Ninja 400 Riders Forum banner
21 - 25 of 25 Posts

·
Super Moderator
Joined
·
1,547 Posts
The bikes come super lean from the factory to be able to make the emissions look good. They run much hotter and have a jerky feel to the throttle. This is mostly on the lower half of the rpm band. Timing is also set for better emissions so a reflash usually involves re-mapping to add more fuel and fix the timing. The emissions do change, but you get a bike that runs the proper way. As a benefit, the bike runs cooler, the throttle smooths out and the bike acts a bit peppier. The fuel mapping is very little so the environmental destruction is almost un noticeable. There are several places to get your ECU re flashed. I have only used Norton. He has spent many many hours on the dyno and racing to come up with a set of great maps. He also puts in tons of support for our bikes so I feel really good about directing my money to him. My N400 i put on an Akra full and racing air cleaner and had the bike dyno tuned. It was about twice the price of a Norton Flash but it was not around at the time. My wife's N400 has a Yoshi slip on and a Norton Flash. If I was to change something on my bike I would go to Norton. You could also re-map yourself. I went this route at first but I became impatient at my poor ability of tuning so I ripped it off the bike and eBay it went. There is a lot of great info on the forum on re flashing with the power of search or you can just ask.

My suggestion is to get your wife a bike, it will be much easier to pry her hands from the cash when she is in love with her bike:love: (just speaking from experience).

As far as loud, my Akra is insane loud, but only when hard on the throttle.
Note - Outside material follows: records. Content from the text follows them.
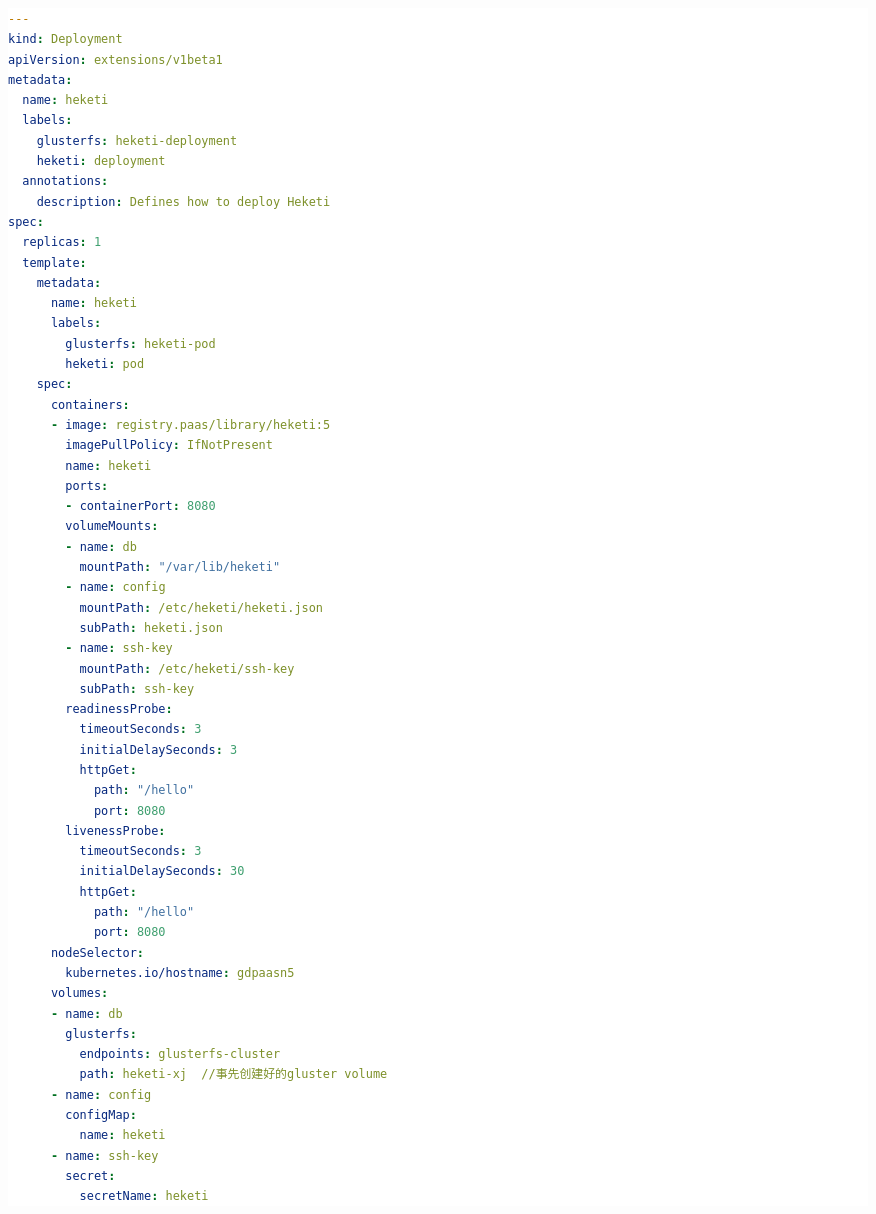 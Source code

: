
 ``` yaml
---
kind: Deployment
apiVersion: extensions/v1beta1
metadata:
  name: heketi
  labels:
    glusterfs: heketi-deployment
    heketi: deployment
  annotations:
    description: Defines how to deploy Heketi
spec:
  replicas: 1
  template:
    metadata:
      name: heketi
      labels:
        glusterfs: heketi-pod
        heketi: pod
    spec:
      containers:
      - image: registry.paas/library/heketi:5
        imagePullPolicy: IfNotPresent
        name: heketi
        ports:
        - containerPort: 8080
        volumeMounts:
        - name: db
          mountPath: "/var/lib/heketi"
        - name: config
          mountPath: /etc/heketi/heketi.json
          subPath: heketi.json
        - name: ssh-key
          mountPath: /etc/heketi/ssh-key
          subPath: ssh-key
        readinessProbe:
          timeoutSeconds: 3
          initialDelaySeconds: 3
          httpGet:
            path: "/hello"
            port: 8080
        livenessProbe:
          timeoutSeconds: 3
          initialDelaySeconds: 30
          httpGet:
            path: "/hello"
            port: 8080
      nodeSelector:
        kubernetes.io/hostname: gdpaasn5
      volumes:
      - name: db
        glusterfs:
          endpoints: glusterfs-cluster
          path: heketi-xj  //事先创建好的gluster volume
      - name: config
        configMap:
          name: heketi
      - name: ssh-key
        secret:
          secretName: heketi
```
It is not so bad creeping in and out of the neighborhood as Banjo said. The loud is great for lane splitting, I can see people half a dozen cars up jerking over to give room.
 

·
Registered
Joined
·
775 Posts
Thanks! I will consider it. I was also thinking about Norton, I really appreciate his contribution on the forum and the dedication to this bike. As I have a Z (therefore street oriented) my needs for performance are more modest than for a racer. Now that I rode the bike and got used to it, I do notice the jerkiness of the throttle and it bothers me that it runs hot (I always start checking the temperature when in traffic but so far so good). Good to know about the minimal environmental impact, my conscience thanks you :) Although I will keep this info from my teenage daughter, she's always on my case about riding the bike don't want to give her more ammunition. At her age, she's just like the throttle on this issue: it's either BLACK or WHITE.
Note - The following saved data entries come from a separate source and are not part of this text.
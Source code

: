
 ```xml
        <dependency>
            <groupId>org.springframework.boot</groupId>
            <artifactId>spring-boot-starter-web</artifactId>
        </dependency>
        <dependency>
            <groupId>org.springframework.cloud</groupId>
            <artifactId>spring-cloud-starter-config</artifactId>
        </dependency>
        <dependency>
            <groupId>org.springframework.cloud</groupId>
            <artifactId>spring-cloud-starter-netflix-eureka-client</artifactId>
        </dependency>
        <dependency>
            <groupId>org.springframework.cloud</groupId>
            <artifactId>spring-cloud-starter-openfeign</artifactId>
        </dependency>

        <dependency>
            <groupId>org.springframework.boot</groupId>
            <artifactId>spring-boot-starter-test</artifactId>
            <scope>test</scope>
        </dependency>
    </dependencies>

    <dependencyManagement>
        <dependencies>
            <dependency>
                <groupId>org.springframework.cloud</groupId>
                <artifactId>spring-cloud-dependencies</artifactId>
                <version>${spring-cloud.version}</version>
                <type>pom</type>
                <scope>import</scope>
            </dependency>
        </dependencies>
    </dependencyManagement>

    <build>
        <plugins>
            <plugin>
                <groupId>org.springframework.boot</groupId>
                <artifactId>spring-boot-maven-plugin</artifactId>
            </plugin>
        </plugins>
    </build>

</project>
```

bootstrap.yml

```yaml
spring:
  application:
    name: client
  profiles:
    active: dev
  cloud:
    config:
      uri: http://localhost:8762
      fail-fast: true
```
My suggestion is to get your wife a bike, it will be much easier to pry her hands from the cash when she is in love with her bike:love: (just speaking from experience).
Well, that was the plan, she even started taking a riding class before me but she's no longer interesting in riding bikes since we had the kids. She does have a Honda Ruckus that she used to ride a lot but since we moved to the suburbs, she no longer uses it. I am trying to get her back into it. The other day we saw a family of 4 on two motorcycles which I found really cool. But so far, her interest does not come back.
 

·
Registered
Joined
·
1,447 Posts
Although I will keep this info from my teenage daughter, she's always on my case about riding the bike don't want to give her more ammunition. At her age, she's just like the throttle on this issue: it's either BLACK or WHITE.
She'll grow out of it, and join the rest of us oldsters where it's all just shades of gray.

 

·
Registered
Joined
·
775 Posts
I finally found a slip-on that I like: a second handed Yoshimura.
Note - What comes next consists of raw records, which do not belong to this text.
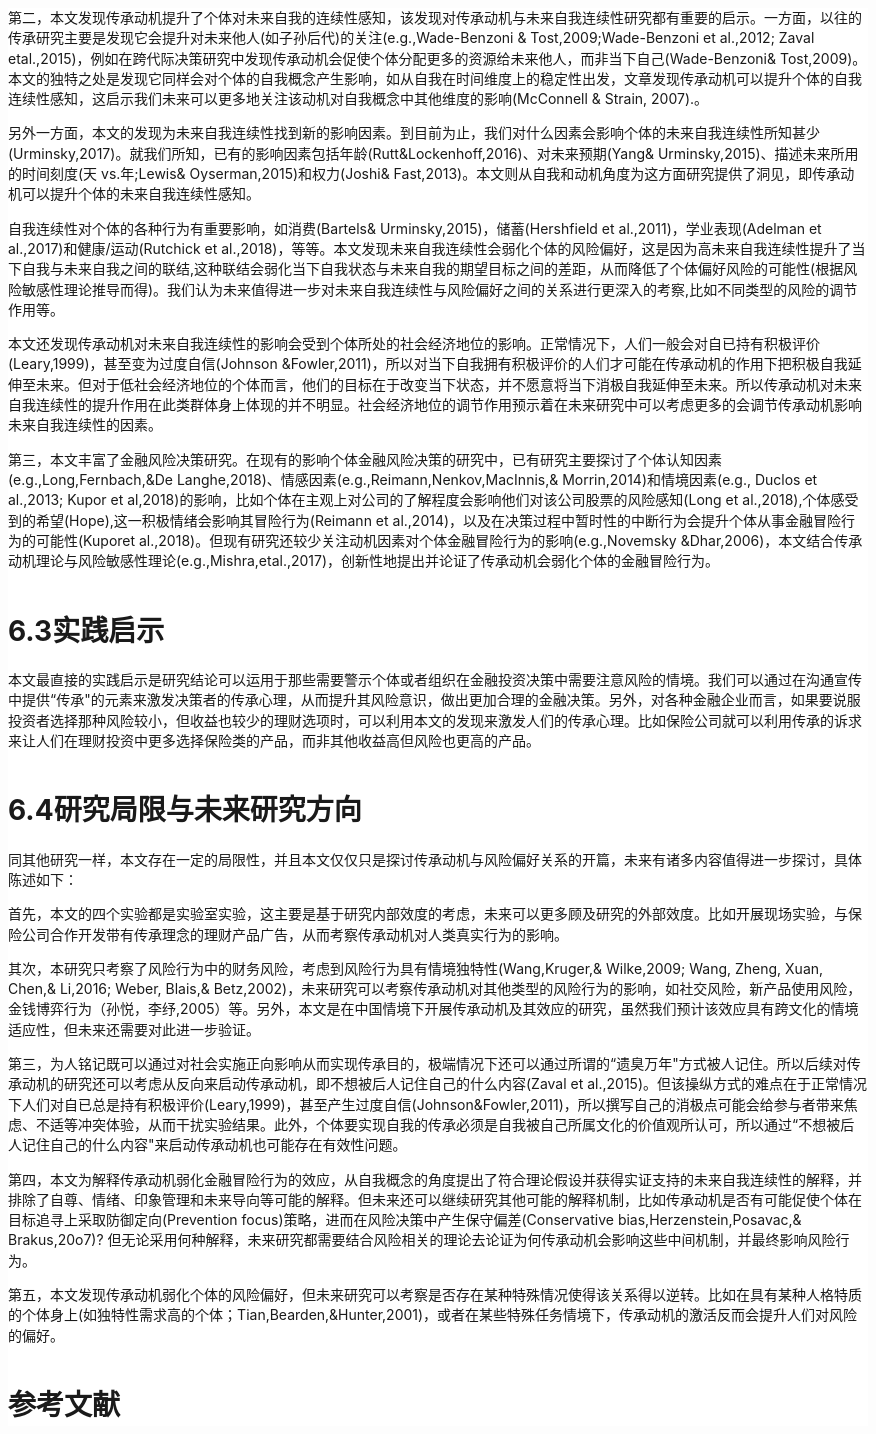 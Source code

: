 第二，本文发现传承动机提升了个体对未来自我的连续性感知，该发现对传承动机与未来自我连续性研究都有重要的启示。一方面，以往的传承研究主要是发现它会提升对未来他人(如子孙后代)的关注(e.g.,Wade-Benzoni & Tost,2009;Wade-Benzoni et al.,2012; Zaval etal.,2015)，例如在跨代际决策研究中发现传承动机会促使个体分配更多的资源给未来他人，而非当下自己(Wade-Benzoni& Tost,2009)。本文的独特之处是发现它同样会对个体的自我概念产生影响，如从自我在时间维度上的稳定性出发，文章发现传承动机可以提升个体的自我连续性感知，这启示我们未来可以更多地关注该动机对自我概念中其他维度的影响(McConnell & Strain, 2007).。

另外一方面，本文的发现为未来自我连续性找到新的影响因素。到目前为止，我们对什么因素会影响个体的未来自我连续性所知甚少(Urminsky,2017)。就我们所知，已有的影响因素包括年龄(Rutt&Lockenhoff,2016)、对未来预期(Yang& Urminsky,2015)、描述未来所用的时间刻度(天 vs.年;Lewis& Oyserman,2015)和权力(Joshi& Fast,2013)。本文则从自我和动机角度为这方面研究提供了洞见，即传承动机可以提升个体的未来自我连续性感知。

自我连续性对个体的各种行为有重要影响，如消费(Bartels& Urminsky,2015)，储蓄(Hershfield et al.,2011)，学业表现(Adelman et al.,2017)和健康/运动(Rutchick et al.,2018)，等等。本文发现未来自我连续性会弱化个体的风险偏好，这是因为高未来自我连续性提升了当下自我与未来自我之间的联结,这种联结会弱化当下自我状态与未来自我的期望目标之间的差距，从而降低了个体偏好风险的可能性(根据风险敏感性理论推导而得)。我们认为未来值得进一步对未来自我连续性与风险偏好之间的关系进行更深入的考察,比如不同类型的风险的调节作用等。

本文还发现传承动机对未来自我连续性的影响会受到个体所处的社会经济地位的影响。正常情况下，人们一般会对自已持有积极评价(Leary,1999)，甚至变为过度自信(Johnson &Fowler,2011)，所以对当下自我拥有积极评价的人们才可能在传承动机的作用下把积极自我延伸至未来。但对于低社会经济地位的个体而言，他们的目标在于改变当下状态，并不愿意将当下消极自我延伸至未来。所以传承动机对未来自我连续性的提升作用在此类群体身上体现的并不明显。社会经济地位的调节作用预示着在未来研究中可以考虑更多的会调节传承动机影响未来自我连续性的因素。

第三，本文丰富了金融风险决策研究。在现有的影响个体金融风险决策的研究中，已有研究主要探讨了个体认知因素(e.g.,Long,Fernbach,&De Langhe,2018)、情感因素(e.g.,Reimann,Nenkov,MacInnis,& Morrin,2014)和情境因素(e.g., Duclos et al.,2013; Kupor et al,2018)的影响，比如个体在主观上对公司的了解程度会影响他们对该公司股票的风险感知(Long et al.,2018),个体感受到的希望(Hope),这一积极情绪会影响其冒险行为(Reimann et al.,2014)，以及在决策过程中暂时性的中断行为会提升个体从事金融冒险行为的可能性(Kuporet al.,2018)。但现有研究还较少关注动机因素对个体金融冒险行为的影响(e.g.,Novemsky &Dhar,2006)，本文结合传承动机理论与风险敏感性理论(e.g.,Mishra,etal.,2017)，创新性地提出并论证了传承动机会弱化个体的金融冒险行为。

# 6.3实践启示

本文最直接的实践启示是研究结论可以运用于那些需要警示个体或者组织在金融投资决策中需要注意风险的情境。我们可以通过在沟通宣传中提供“传承"的元素来激发决策者的传承心理，从而提升其风险意识，做出更加合理的金融决策。另外，对各种金融企业而言，如果要说服投资者选择那种风险较小，但收益也较少的理财选项时，可以利用本文的发现来激发人们的传承心理。比如保险公司就可以利用传承的诉求来让人们在理财投资中更多选择保险类的产品，而非其他收益高但风险也更高的产品。

# 6.4研究局限与未来研究方向

同其他研究一样，本文存在一定的局限性，并且本文仅仅只是探讨传承动机与风险偏好关系的开篇，未来有诸多内容值得进一步探讨，具体陈述如下：

首先，本文的四个实验都是实验室实验，这主要是基于研究内部效度的考虑，未来可以更多顾及研究的外部效度。比如开展现场实验，与保险公司合作开发带有传承理念的理财产品广告，从而考察传承动机对人类真实行为的影响。

其次，本研究只考察了风险行为中的财务风险，考虑到风险行为具有情境独特性(Wang,Kruger,& Wilke,2009; Wang, Zheng, Xuan, Chen,& Li,2016; Weber, Blais,& Betz,2002)，未来研究可以考察传承动机对其他类型的风险行为的影响，如社交风险，新产品使用风险，金钱博弈行为（孙悦，李纾,2005）等。另外，本文是在中国情境下开展传承动机及其效应的研究，虽然我们预计该效应具有跨文化的情境适应性，但未来还需要对此进一步验证。

第三，为人铭记既可以通过对社会实施正向影响从而实现传承目的，极端情况下还可以通过所谓的“遗臭万年"方式被人记住。所以后续对传承动机的研究还可以考虑从反向来启动传承动机，即不想被后人记住自己的什么内容(Zaval et al.,2015)。但该操纵方式的难点在于正常情况下人们对自已总是持有积极评价(Leary,1999)，甚至产生过度自信(Johnson&Fowler,2011)，所以撰写自己的消极点可能会给参与者带来焦虑、不适等冲突体验，从而干扰实验结果。此外，个体要实现自我的传承必须是自我被自己所属文化的价值观所认可，所以通过“不想被后人记住自己的什么内容"来启动传承动机也可能存在有效性问题。

第四，本文为解释传承动机弱化金融冒险行为的效应，从自我概念的角度提出了符合理论假设并获得实证支持的未来自我连续性的解释，并排除了自尊、情绪、印象管理和未来导向等可能的解释。但未来还可以继续研究其他可能的解释机制，比如传承动机是否有可能促使个体在目标追寻上采取防御定向(Prevention focus)策略，进而在风险决策中产生保守偏差(Conservative bias,Herzenstein,Posavac,& Brakus,20o7)? 但无论采用何种解释，未来研究都需要结合风险相关的理论去论证为何传承动机会影响这些中间机制，并最终影响风险行为。

第五，本文发现传承动机弱化个体的风险偏好，但未来研究可以考察是否存在某种特殊情况使得该关系得以逆转。比如在具有某种人格特质的个体身上(如独特性需求高的个体；Tian,Bearden,&Hunter,2001)，或者在某些特殊任务情境下，传承动机的激活反而会提升人们对风险的偏好。

# 参考文献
Here are my thoughts on slip-ons, keep in mind that all this is subjective and I am a fairly new rider at this point (about 2 seasons worth of riding). Both aftermarket slip-ons that I have are second-hand, bought on from members here. This is a great way to save a buck.

Stock exhaust
  • Pros: Quiet. Yes, I like quiet, allows me to be more aware of my surroundings and also not being obnoxious. The sound isn't too bad either.
  • Cons: Too heavy and not really pretty.
  • Bottom line: for street, is OK. Keeping it allows to save money to put elsewhere.
20130


Kemimoto slip-on
  • Pros: Really light. This is the lightest one of the bunch. Also, it is really, really inexpensive, about 10 times cheaper than the Yoshimura. The looks are OK, pretty well made.
  • Cons. Not many but the sound is OK while not having a particular richness to it.
  • Bottom line: for weight reduction, the best bang for the buck. It has a sound baffle that can be removed (I didn't).
20131


Yoshimura Alpha slip-on
  • Pros: Lighter than stock, AMAZING sound, AMAZING look. Sound is a low growl at idle then reaches a snarl as you accelerate.
  • Cons: Not many, it is just more expensive and a bit heavier that the Kemimoto.
  • Bottom line: my favorite: I love the sound and I have the feeling that it allows me to have a better feel of the bike, what it does. I feel an increased sensation of control. The weight reduction is enough for me. This one also has a baffle that I did not remove.